[Stored data entries]
********************

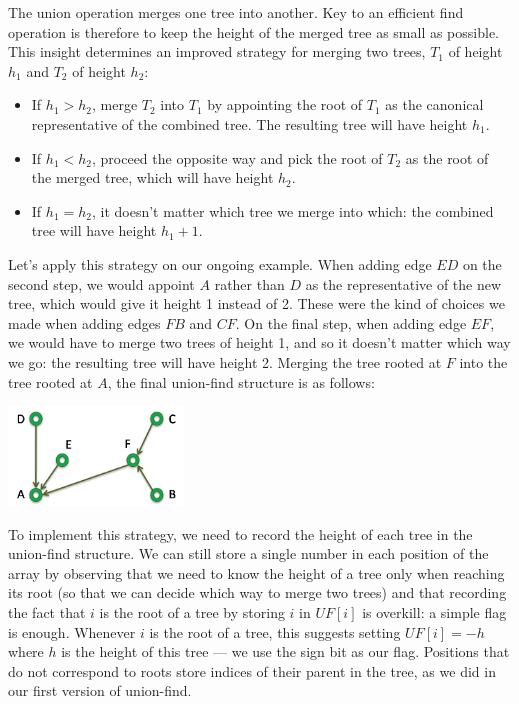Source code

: The union operation merges one tree into another.  Key to an efficient
find operation is therefore to keep the height of the merged tree as
small as possible.  This insight determines an improved strategy for
merging two trees, $T_1$ of height $h_1$ and $T_2$ of height $h_2$:
\begin{itemize}
\item%
  If $h_1 > h_2$, merge $T_2$ into $T_1$ by appointing the root of
  $T_1$ as the canonical representative of the combined tree.  The
  resulting tree will have height $h_1$.
\item%
  If $h_1 < h_2$, proceed the opposite way and pick the root of $T_2$
  as the root of the merged tree, which will have height $h_2$.
\item%
  If $h_1 = h_2$, it doesn't matter which tree we merge into which:
  the combined tree will have height $h_1 + 1$.
\end{itemize}
Let's apply this strategy on our ongoing example.  When adding edge
$ED$ on the second step, we would appoint $A$ rather than $D$ as the
representative of the new tree, which would give it height 1 instead
of 2.  These were the kind of choices we made when adding edges $FB$
and $CF$.  On the final step, when adding edge $EF$, we would have to
merge two trees of height 1, and so it doesn't matter which way we go:
the resulting tree will have height 2.  Merging the tree rooted at $F$
into the tree rooted at $A$, the final union-find structure is as
follows:
\begin{center}
  \includegraphics[width=0.35\textwidth]{img/ufg5-ht.png}
\end{center}

To implement this strategy, we need to record the height of each tree
in the union-find structure.  We can still store a single number in
each position of the array by observing that we need to know the
height of a tree only when reaching its root (so that we can decide
which way to merge two trees) and that recording the fact that $i$ is
the root of a tree by storing $i$ in $\mathit{UF}[i]$ is overkill: a simple
flag is enough.  Whenever $i$ is the root of a tree, this suggests
setting $\mathit{UF}[i] = -h$ where $h$ is the height of this tree --- we use
the sign bit as our flag.  Positions that do not correspond to roots
store indices of their parent in the tree, as we did in our first
version of union-find.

********************

**Try it**
Set down, from the entries above, exactly the lines from the one with "If $h_1 < h_2$, proceed" up to and including the one with "the combined tree will", and no other lines.

**Task answer**
  If $h_1 < h_2$, proceed the opposite way and pick the root of $T_2$
  as the root of the merged tree, which will have height $h_2$.
\item%
  If $h_1 = h_2$, it doesn't matter which tree we merge into which:
  the combined tree will have height $h_1 + 1$.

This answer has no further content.